To do: Go through the data below and count every line that has the word "useForm". Return only the count.

Stored data:
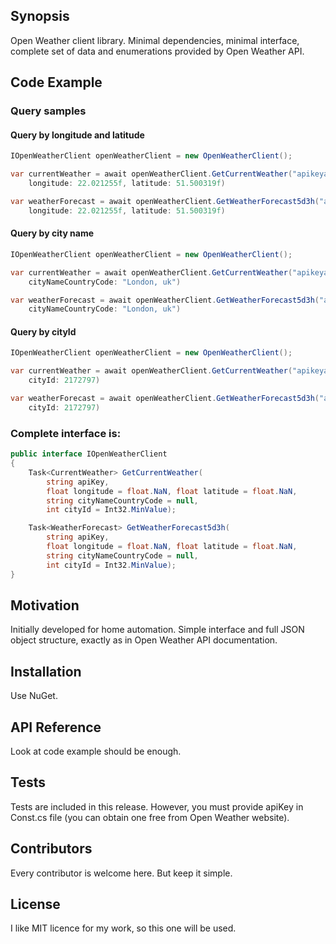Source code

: ## Synopsis

Open Weather client library. Minimal dependencies, minimal interface, complete set of data and enumerations provided by Open Weather API.

## Code Example

### Query samples

#### Query by longitude and latitude
```csharp
IOpenWeatherClient openWeatherClient = new OpenWeatherClient();

var currentWeather = await openWeatherClient.GetCurrentWeather("apikeyapikeyapikeyapikey", 
	longitude: 22.021255f, latitude: 51.500319f)

var weatherForecast = await openWeatherClient.GetWeatherForecast5d3h("apikeyapikeyapikeyapikey", 
	longitude: 22.021255f, latitude: 51.500319f)
```
#### Query by city name
```csharp
IOpenWeatherClient openWeatherClient = new OpenWeatherClient();

var currentWeather = await openWeatherClient.GetCurrentWeather("apikeyapikeyapikeyapikey", 
	cityNameCountryCode: "London, uk")

var weatherForecast = await openWeatherClient.GetWeatherForecast5d3h("apikeyapikeyapikeyapikey", 
	cityNameCountryCode: "London, uk")
```
#### Query by cityId
```csharp
IOpenWeatherClient openWeatherClient = new OpenWeatherClient();

var currentWeather = await openWeatherClient.GetCurrentWeather("apikeyapikeyapikeyapikey", 
	cityId: 2172797)

var weatherForecast = await openWeatherClient.GetWeatherForecast5d3h("apikeyapikeyapikeyapikey", 
	cityId: 2172797)
```
### Complete interface is:

```csharp
public interface IOpenWeatherClient
{
    Task<CurrentWeather> GetCurrentWeather(
        string apiKey, 
        float longitude = float.NaN, float latitude = float.NaN, 
        string cityNameCountryCode = null, 
        int cityId = Int32.MinValue);

    Task<WeatherForecast> GetWeatherForecast5d3h(
        string apiKey, 
        float longitude = float.NaN, float latitude = float.NaN, 
        string cityNameCountryCode = null, 
        int cityId = Int32.MinValue);
}
```

## Motivation

Initially developed for home automation. Simple interface and full JSON object structure, exactly as in Open Weather API documentation.

## Installation

Use NuGet.

## API Reference

Look at code example should be enough.

## Tests

Tests are included in this release. However, you must provide apiKey in Const.cs file (you can
obtain one free from Open Weather website).

## Contributors

Every contributor is welcome here. But keep it simple.

## License

I like MIT licence for my work, so this one will be used.
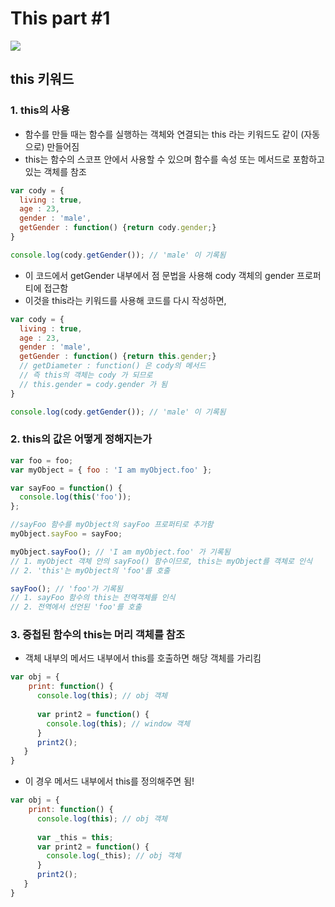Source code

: # This part #1
<img src="https://img.shields.io/badge/JavaScript-FDC813?style=flat&logo=JavaScript&logoColor=black"/>

## this 키워드

### 1. this의 사용

- 함수를 만들 때는 함수를 실행하는 객체와 연결되는 this 라는 키워드도 같이 (자동으로) 만들어짐
- this는 함수의 스코프 안에서 사용할 수 있으며 함수를 속성 또는 메서드로 포함하고 있는 객체를 참조

```javascript
var cody = {
  living : true,
  age : 23,
  gender : 'male',
  getGender : function() {return cody.gender;}
}

console.log(cody.getGender()); // 'male' 이 기록됨
```
* 이 코드에서 getGender 내부에서 점 문법을 사용해 cody 객체의 gender 프로퍼티에 접근함
* 이것을 this라는 키워드를 사용해 코드를 다시 작성하면,
```javascript
var cody = {
  living : true,
  age : 23,
  gender : 'male',
  getGender : function() {return this.gender;}
  // getDiameter : function() 은 cody의 메서드
  // 즉 this의 객체는 cody 가 되므로
  // this.gender = cody.gender 가 됨 
}

console.log(cody.getGender()); // 'male' 이 기록됨
```
### 2. this의 값은 어떻게 정해지는가
```javascript
var foo = foo;
var myObject = { foo : 'I am myObject.foo' };

var sayFoo = function() {
  console.log(this('foo'));
};

//sayFoo 함수를 myObject의 sayFoo 프로퍼티로 추가함
myObject.sayFoo = sayFoo;

myObject.sayFoo(); // 'I am myObject.foo' 가 기록됨
// 1. myObject 객체 안의 sayFoo() 함수이므로, this는 myObject를 객체로 인식
// 2. 'this'는 myObject의 'foo'를 호출

sayFoo(); // 'foo'가 기록됨
// 1. sayFoo 함수의 this는 전역객체를 인식
// 2. 전역에서 선언된 'foo'를 호출
```

### 3. 중첩된 함수의 this는 머리 객체를 참조
- 객체 내부의 메서드 내부에서 this를 호출하면 해당 객체를 가리킴
```javascript
var obj = {
    print: function() {
      console.log(this); // obj 객체
      
      var print2 = function() {
        console.log(this); // window 객체
      }
      print2();
   }
}
```
- 이 경우 메서드 내부에서 this를 정의해주면 됨!
```javascript
var obj = {
    print: function() {
      console.log(this); // obj 객체
      
      var _this = this;
      var print2 = function() {
        console.log(_this); // obj 객체
      }
      print2();
   }
}
```
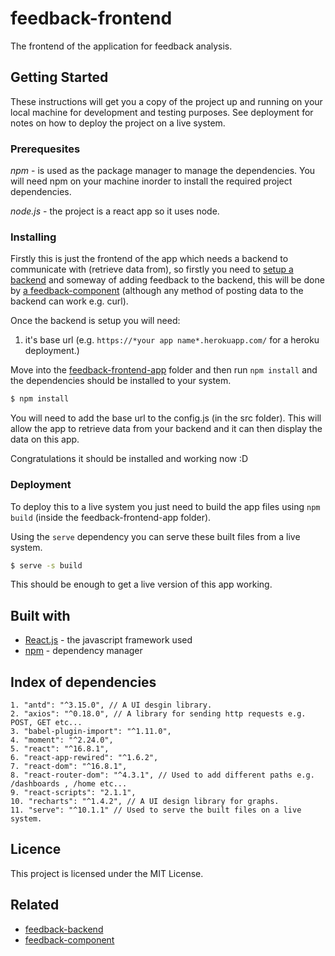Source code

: # feedback-frontend
The frontend of the application for feedback analysis.

## Getting Started
These instructions will get you a copy of the project up and running on your local machine for development and testing purposes. See deployment for notes on how to deploy the project on a live system. 

### Prerequesites
*npm* - is used as the package manager to manage the dependencies. You will need npm on your machine inorder to install the required project dependencies.

*node.js* - the project is a react app so it uses node.

### Installing
Firstly this is just the frontend of the app which needs a backend to communicate with (retrieve data from), so firstly you need to [setup a backend](https://github.com/GRP-17/feedback-backend) and someway of adding feedback to the backend, this will be done by [a feedback-component](https://github.com/GRP-17/feedback-component) (although any method of posting data to the backend can work e.g. curl).

Once the backend is setup you will need:
1. it's base url (e.g. `https://*your app name*.herokuapp.com/` for a heroku deployment.)

Move into the [feedback-frontend-app](https://github.com/GRP-17/feedback-frontend/wiki/Project-File-Structure#feedback-frontend-app) folder and then run `npm install` and the dependencies should be installed to your system.
```bash
$ npm install
```

You will need to add the base url to the config.js (in the src folder). This will allow the app to retrieve data from your backend and it can then display the data on this app.

Congratulations it should be installed and working now :D

### Deployment
To deploy this to a live system you just need to build the app files using `npm build` (inside the feedback-frontend-app folder).

Using the `serve` dependency you can serve these built files from a live system. 
```bash
$ serve -s build
```

This should be enough to get a live version of this app working.


## Built with
- [React.js](https://reactjs.org/) - the javascript framework used
- [npm](https://www.npmjs.com/) - dependency manager

## Index of dependencies
```
1. "antd": "^3.15.0", // A UI desgin library.
2. "axios": "^0.18.0", // A library for sending http requests e.g. POST, GET etc...
3. "babel-plugin-import": "^1.11.0",
4. "moment": "^2.24.0",
5. "react": "^16.8.1", 
6. "react-app-rewired": "^1.6.2",
7. "react-dom": "^16.8.1",
8. "react-router-dom": "^4.3.1", // Used to add different paths e.g. /dashboards , /home etc... 
9. "react-scripts": "2.1.1",
10. "recharts": "^1.4.2", // A UI design library for graphs.
11. "serve": "^10.1.1" // Used to serve the built files on a live system.
```

## Licence
This project is licensed under the MIT License.

## Related
- [feedback-backend](https://github.com/GRP-17/feedback-backend)
- [feedback-component](https://github.com/GRP-17/feedback-component)
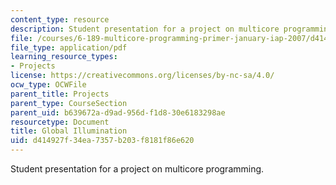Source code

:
 ```yaml
---
content_type: resource
description: Student presentation for a project on multicore programming.
file: /courses/6-189-multicore-programming-primer-january-iap-2007/d414927f34ea7357b203f8181f86e620_glblilluminatn.pdf
file_type: application/pdf
learning_resource_types:
- Projects
license: https://creativecommons.org/licenses/by-nc-sa/4.0/
ocw_type: OCWFile
parent_title: Projects
parent_type: CourseSection
parent_uid: b639672a-d9ad-956d-f1d8-30e6183298ae
resourcetype: Document
title: Global Illumination
uid: d414927f-34ea-7357-b203-f8181f86e620
---
```

Student presentation for a project on multicore programming.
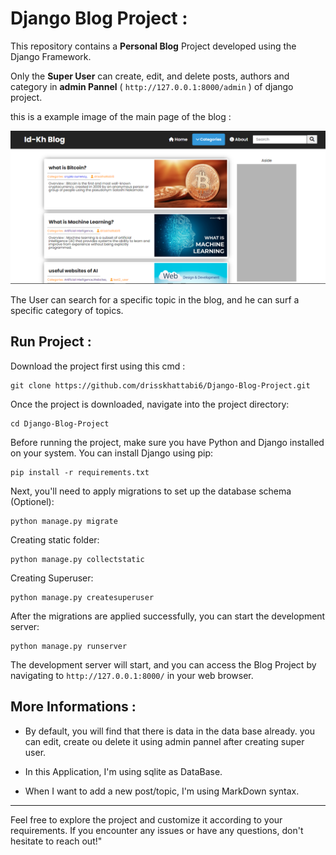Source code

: # Django Blog Project :

This repository contains a **Personal Blog** Project developed using the Django Framework.

Only the **Super User** can create, edit, and delete posts, authors and category in **admin Pannel** ( `http://127.0.0.1:8000/admin` ) of django project.

this is a example image of the main page of the blog : 

![Blog Main Page](blog-img.png)

The User can search for a specific topic in the blog, and he can surf a specific category of topics.


## Run Project : 

Download the project first using this cmd :

```
git clone https://github.com/drisskhattabi6/Django-Blog-Project.git
```

Once the project is downloaded, navigate into the project directory:

```
cd Django-Blog-Project
```

Before running the project, make sure you have Python and Django installed on your system. You can install Django using pip:

```
pip install -r requirements.txt
```

Next, you'll need to apply migrations to set up the database schema (Optionel):

```
python manage.py migrate
```

Creating static folder:

```
python manage.py collectstatic
```

Creating Superuser:

```
python manage.py createsuperuser
```

After the migrations are applied successfully, you can start the development server:

```
python manage.py runserver
```

The development server will start, and you can access the Blog Project by navigating to `http://127.0.0.1:8000/` in your web browser.

## More Informations :

- By default, you will find that there is data in the data base already. you can edit, create ou delete it using admin pannel after creating super user.

- In this Application, I'm using sqlite as DataBase.

- When I want to add a new post/topic, I'm using MarkDown syntax.
  
------

Feel free to explore the project and customize it according to your requirements. If you encounter any issues or have any questions, don't hesitate to reach out!"
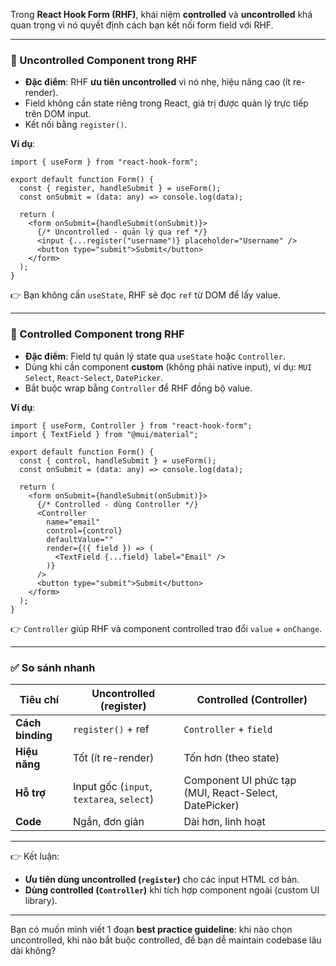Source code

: Trong **React Hook Form (RHF)**, khái niệm **controlled** và **uncontrolled** khá quan trọng vì nó quyết định cách bạn kết nối form field với RHF.

---

### 🔹 Uncontrolled Component trong RHF

* **Đặc điểm**: RHF **ưu tiên uncontrolled** vì nó nhẹ, hiệu năng cao (ít re-render).
* Field không cần state riêng trong React, giá trị được quản lý trực tiếp trên DOM input.
* Kết nối bằng `register()`.

**Ví dụ**:

```tsx
import { useForm } from "react-hook-form";

export default function Form() {
  const { register, handleSubmit } = useForm();
  const onSubmit = (data: any) => console.log(data);

  return (
    <form onSubmit={handleSubmit(onSubmit)}>
      {/* Uncontrolled - quản lý qua ref */}
      <input {...register("username")} placeholder="Username" />
      <button type="submit">Submit</button>
    </form>
  );
}
```

👉 Bạn không cần `useState`, RHF sẽ đọc `ref` từ DOM để lấy value.

---

### 🔹 Controlled Component trong RHF

* **Đặc điểm**: Field tự quản lý state qua `useState` hoặc `Controller`.
* Dùng khi cần component **custom** (không phải native input), ví dụ: `MUI Select`, `React-Select`, `DatePicker`.
* Bắt buộc wrap bằng `Controller` để RHF đồng bộ value.

**Ví dụ**:

```tsx
import { useForm, Controller } from "react-hook-form";
import { TextField } from "@mui/material";

export default function Form() {
  const { control, handleSubmit } = useForm();
  const onSubmit = (data: any) => console.log(data);

  return (
    <form onSubmit={handleSubmit(onSubmit)}>
      {/* Controlled - dùng Controller */}
      <Controller
        name="email"
        control={control}
        defaultValue=""
        render={({ field }) => (
          <TextField {...field} label="Email" />
        )}
      />
      <button type="submit">Submit</button>
    </form>
  );
}
```

👉 `Controller` giúp RHF và component controlled trao đổi `value` + `onChange`.

---

### ✅ So sánh nhanh

| Tiêu chí         | Uncontrolled (register)                   | Controlled (Controller)                               |
| ---------------- | ----------------------------------------- | ----------------------------------------------------- |
| **Cách binding** | `register()` + ref                        | `Controller` + `field`                                |
| **Hiệu năng**    | Tốt (ít re-render)                        | Tốn hơn (theo state)                                  |
| **Hỗ trợ**       | Input gốc (`input`, `textarea`, `select`) | Component UI phức tạp (MUI, React-Select, DatePicker) |
| **Code**         | Ngắn, đơn giản                            | Dài hơn, linh hoạt                                    |

---

👉 Kết luận:

* **Ưu tiên dùng uncontrolled (`register`)** cho các input HTML cơ bản.
* **Dùng controlled (`Controller`)** khi tích hợp component ngoài (custom UI library).

---

Bạn có muốn mình viết 1 đoạn **best practice guideline**: khi nào chọn uncontrolled, khi nào bắt buộc controlled, để bạn dễ maintain codebase lâu dài không?
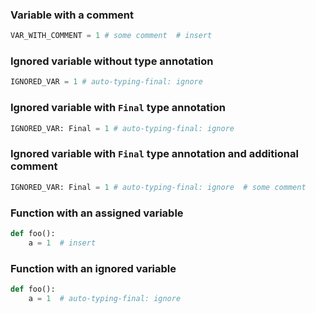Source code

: ### Variable with a comment
```python
VAR_WITH_COMMENT = 1 # some comment  # insert
```

### Ignored variable without type annotation
```python
IGNORED_VAR = 1 # auto-typing-final: ignore
```

### Ignored variable with `Final` type annotation
```python
IGNORED_VAR: Final = 1 # auto-typing-final: ignore
```

### Ignored variable with `Final` type annotation and additional comment
```python
IGNORED_VAR: Final = 1 # auto-typing-final: ignore  # some comment
```

### Function with an assigned variable
```python
def foo():
    a = 1  # insert
```

### Function with an ignored variable
```python
def foo():
    a = 1  # auto-typing-final: ignore
```
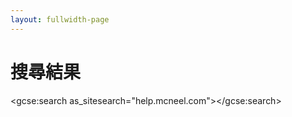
 ```yaml
---
layout: fullwidth-page
---
```

# 搜尋結果
<div id="page_content">
 <!-- #BeginEditable "content" -->

<gcse:search as_sitesearch="help.mcneel.com"></gcse:search>

  <!-- #EndEditable -->
</div>


<script>
(function() {
  var cx = '007988927381198593803:mcq6pshqsn8';
  var gcse = document.createElement('script');
  gcse.type = 'text/javascript';
  gcse.async = true;
  gcse.src = (document.location.protocol == 'https:' ? 'https:' : 'http:') +
      '//cse.google.com/cse.js?cx=' + cx;
  var s = document.getElementsByTagName('script')[0];
  s.parentNode.insertBefore(gcse, s);
})();
</script>
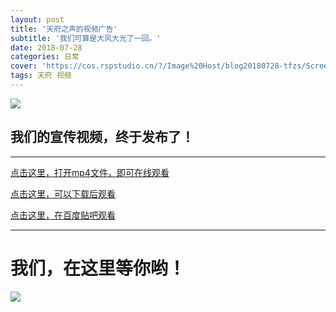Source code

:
 ```yaml
---
layout: post
title: '天府之声的视频广告'
subtitle: '我们可算是大风大光了一回。'
date: 2018-07-28
categories: 日常
cover: 'https://cos.rspstudio.cn/?/Image%20Host/blog20180728-tfzs/Screenshot_20180728-122649.jpg'
tags: 天府 视频
---
```


![](https://cos.rspstudio.cn/?/Image%20Host/blog20180728-tfzs/Screenshot_20180728-122649.jpg)

## 我们的宣传视频，终于发布了！

---

[点击这里，打开mp4文件，即可在线观看](https://cos.rspstudio.cn/?/Image%20Host/blog20180728-tfzs/)

[点击这里，可以下载后观看](https://cos.rspstudio.cn/?/Image%20Host/blog20180728-tfzs/%E9%A1%B9%E7%9B%AE_07-28_Full%20HD.mp4.mp4)

[点击这里，在百度贴吧观看](https://tieba.baidu.com/p/5813755473)

---
# 我们，在这里等你哟！
![](https://cos.rspstudio.cn/?/Image%20Host/blog20180728-tfzs/qrcode_1532750606270.jpg)
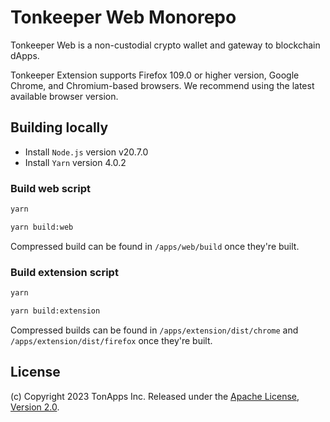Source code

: # Tonkeeper Web Monorepo

Tonkeeper Web is a non-custodial crypto wallet and gateway to blockchain dApps.

Tonkeeper Extension supports Firefox 109.0 or higher version, Google Chrome, and Chromium-based
browsers. We recommend using the latest available browser version.

## Building locally

-   Install `Node.js` version v20.7.0
-   Install `Yarn` version 4.0.2

### Build web script

```sh
yarn

yarn build:web
```

Compressed build can be found in `/apps/web/build` once they're built.

### Build extension script

```sh
yarn

yarn build:extension
```

Compressed builds can be found in `/apps/extension/dist/chrome` and `/apps/extension/dist/firefox`
once they're built.

## License

(c) Copyright 2023 TonApps Inc. Released under the [Apache License, Version 2.0](LICENSE.txt).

Solution for this problem: 4